Like so many knitting and design questions, multiple roads seem like they lead to the same castle here, but actually lead to adjacent castles with slightly different furnishings. Does it “matter”? Yes. Does it matter to you and your project? Maybe.

In a bottom-up sweater (in pieces or not), conceptually, of course you can leave your back neck stitches on waste yarn, put them back on a needle and start your neckband pick up at the left shoulder, working your way around, and go on your merry way. You will end up with a sweater with a neckband. So far, so good, right?

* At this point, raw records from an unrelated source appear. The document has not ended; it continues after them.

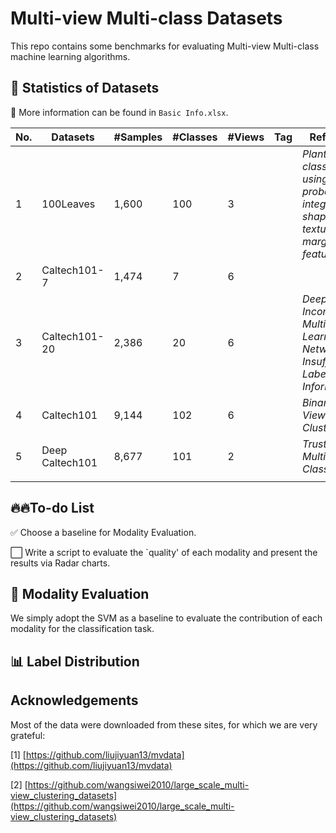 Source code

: # Multi-view Multi-class Datasets
This repo contains some benchmarks for evaluating Multi-view Multi-class machine learning algorithms.

## 📄 Statistics of Datasets
📢 More information can be found in ``Basic Info.xlsx``.

|No. | Datasets |#Samples | #Classes | #Views| Tag | Reference |
|----|----|----|----|----|----|----|
|1|100Leaves|1,600|100|3|  | _Plant leaf classification using probabilistic integration of shape, texture and margin features_ |
|2|Caltech101-7|1,474|7|6|  |  |
|3|Caltech101-20|2,386|20|6|  | _Deep Incomplete Multi-View Learning Network with Insufficient Label Information_ |
|4|Caltech101|9,144|102|6|  | _Binary Multi-View Clustering_ |
|5|Deep Caltech101|8,677|101|2|  | _Trusted Multi-View Classification_ |
||  |  |  |  |  |  |




## 🔥🔥To-do List
✅ Choose a baseline for Modality Evaluation.

⬜ Write a script to evaluate the `quality' of each modality and present the results via Radar charts.


## 🌋 Modality Evaluation
We simply adopt the SVM as a baseline to evaluate the contribution of each modality for the classification task.






## 📊 Label Distribution



## Acknowledgements
Most of the data were downloaded from these sites, for which we are very grateful:

[1] [https://github.com/liujiyuan13/mvdata](https://github.com/liujiyuan13/mvdata)

[2] [https://github.com/wangsiwei2010/large_scale_multi-view_clustering_datasets](https://github.com/wangsiwei2010/large_scale_multi-view_clustering_datasets)




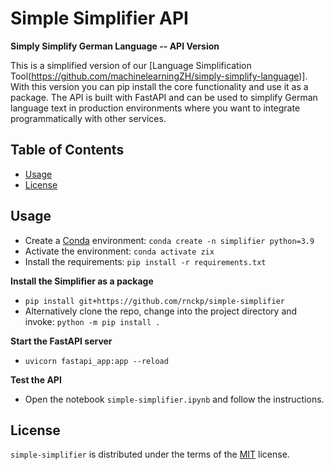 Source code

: # Simple Simplifier API

**Simply Simplify German Language -- API Version**

This is a simplified version of our [Language Simplification Tool(https://github.com/machinelearningZH/simply-simplify-language)]. With this version you can pip install the core functionality and use it as a package. The API is built with FastAPI and can be used to simplify German language text in production environments where you want to integrate programmatically with other services.

## Table of Contents

- [Usage](#usage)
- [License](#license)

## Usage

- Create a [Conda](https://docs.anaconda.com/miniconda/) environment: `conda create -n simplifier python=3.9`
- Activate the environment: `conda activate zix`
- Install the requirements: `pip install -r requirements.txt`

**Install the Simplifier as a package**

- `pip install git+https://github.com/rnckp/simple-simplifier`
- Alternatively clone the repo, change into the project directory and invoke: `python -m pip install .`

**Start the FastAPI server**

- `uvicorn fastapi_app:app --reload`

**Test the API**

- Open the notebook `simple-simplifier.ipynb` and follow the instructions.

## License

`simple-simplifier` is distributed under the terms of the [MIT](https://spdx.org/licenses/MIT.html) license.
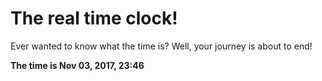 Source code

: # The real time clock!

Ever wanted to know what the time is? Well, your journey is about to end!

**The time is Nov 03, 2017, 23:46** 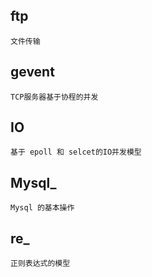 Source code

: ## ftp
    文件传输
## gevent
    TCP服务器基于协程的并发
## IO
    基于 epoll 和 selcet的IO并发模型
## Mysql_
    Mysql 的基本操作
## re_
    正则表达式的模型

But…here’s why I think you shouldn’t. Bear with me on a tiny bit of sweater-physics, but a lot of weight hangs off what’s called the yoke of your sweater, which is the region from armhole to neck. This is the structural, weight-bearing portion of the sweater, the part that keeps it on your body and ensures that it stays, well, a sweater. Bound-off edges, seams, and other non-stretching components add structural stability and soundness to that portion of the sweater, like steel beams do a roof. If you leave your back-neck stitches live, you lose a chance to put one of these metaphorical steel beams across the back neck of your sweater. Binding off and then picking up gives you another important place to anchor the sweater’s weight. This is particularly important for cardigans, where the back neck is the only piece that connects the right and left shoulders of the sweater.

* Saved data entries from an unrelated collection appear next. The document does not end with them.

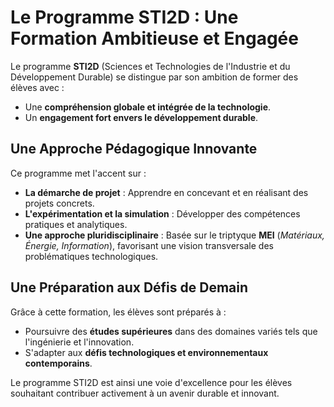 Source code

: # Le Programme STI2D : Une Formation Ambitieuse et Engagée

Le programme **STI2D** (Sciences et Technologies de l'Industrie et du Développement Durable) se distingue par son ambition de former des élèves avec :

- Une **compréhension globale et intégrée de la technologie**.
- Un **engagement fort envers le développement durable**.

## Une Approche Pédagogique Innovante

Ce programme met l'accent sur :
- **La démarche de projet** : Apprendre en concevant et en réalisant des projets concrets.
- **L'expérimentation et la simulation** : Développer des compétences pratiques et analytiques.
- **Une approche pluridisciplinaire** : Basée sur le triptyque **MEI** (*Matériaux, Énergie, Information*), favorisant une vision transversale des problématiques technologiques.

## Une Préparation aux Défis de Demain

Grâce à cette formation, les élèves sont préparés à :
- Poursuivre des **études supérieures** dans des domaines variés tels que l'ingénierie et l'innovation.
- S'adapter aux **défis technologiques et environnementaux contemporains**.

Le programme STI2D est ainsi une voie d'excellence pour les élèves souhaitant contribuer activement à un avenir durable et innovant. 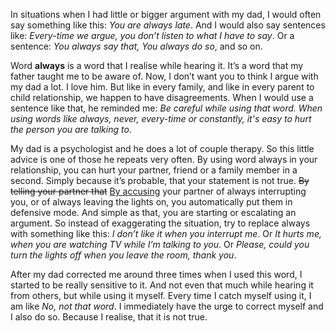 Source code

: In situations when I had little or bigger argument with my dad, I would often say something like this: _You are always late_. And I would also say sentences like: _Every-time we argue, you don’t listen to what I have to say_. Or a sentence: _You always say that, You always do so_, and so on.

</mark> Word **always** is a word that I realise while hearing it. It’s a word that my father taught me to be aware of.  Now, I don’t want you to think I argue with my dad a lot. I love him. But like in every family, and like in every parent to child relationship, we happen to have disagreements. When I would use a sentence like that, he reminded me: _Be careful while using that word. When using words like always, never, every-time or constantly, it's easy to hurt the person you are talking to_.

My dad is a psychologist and he does a lot of couple therapy. So this little advice is one of those he repeats very often. By using word always in your relationship, you can hurt your partner, friend or a family member in a second. Simply because it’s probable, that your statement is not true. <del>By telling your partner that</del> <ins>By accusing</ins> your partner of always interrupting you, or of always leaving the lights on, you automatically put them in defensive mode. And simple as that, you are starting or escalating an argument. So instead of exaggerating the situation, try to replace always with something like this: _I don’t like it when you interrupt me_. Or _It hurts me, when you are watching TV while I’m talking to you_. Or _Please, could you turn the lights off when you leave the room, thank you_.

After my dad corrected me around three times when I used this word, I started to be really sensitive to it. And not even that much while hearing it from others, but while using it myself. Every time I catch myself using it, I am like _No, not that word_. I immediately have the urge to correct myself and I also do so. Because I realise, that it is not true.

On a top-down sweater, particularly a top-down raglan, you’re already a little short on structural supports, which makes it even more important. Doing the neckline last on your top-down sweater also gives you more choices about how you shape the neckline (with increases at the front before the sweater is joined in the round, or with short rows to raise the back neck). It also gives you a chance to call a bit of an audible at the end of your sweater-knitting process: necklines are funny things sometimes, and it can be really helpful to see how the sweater physically sits on your body before you commit to a particular length or ribbing strategy.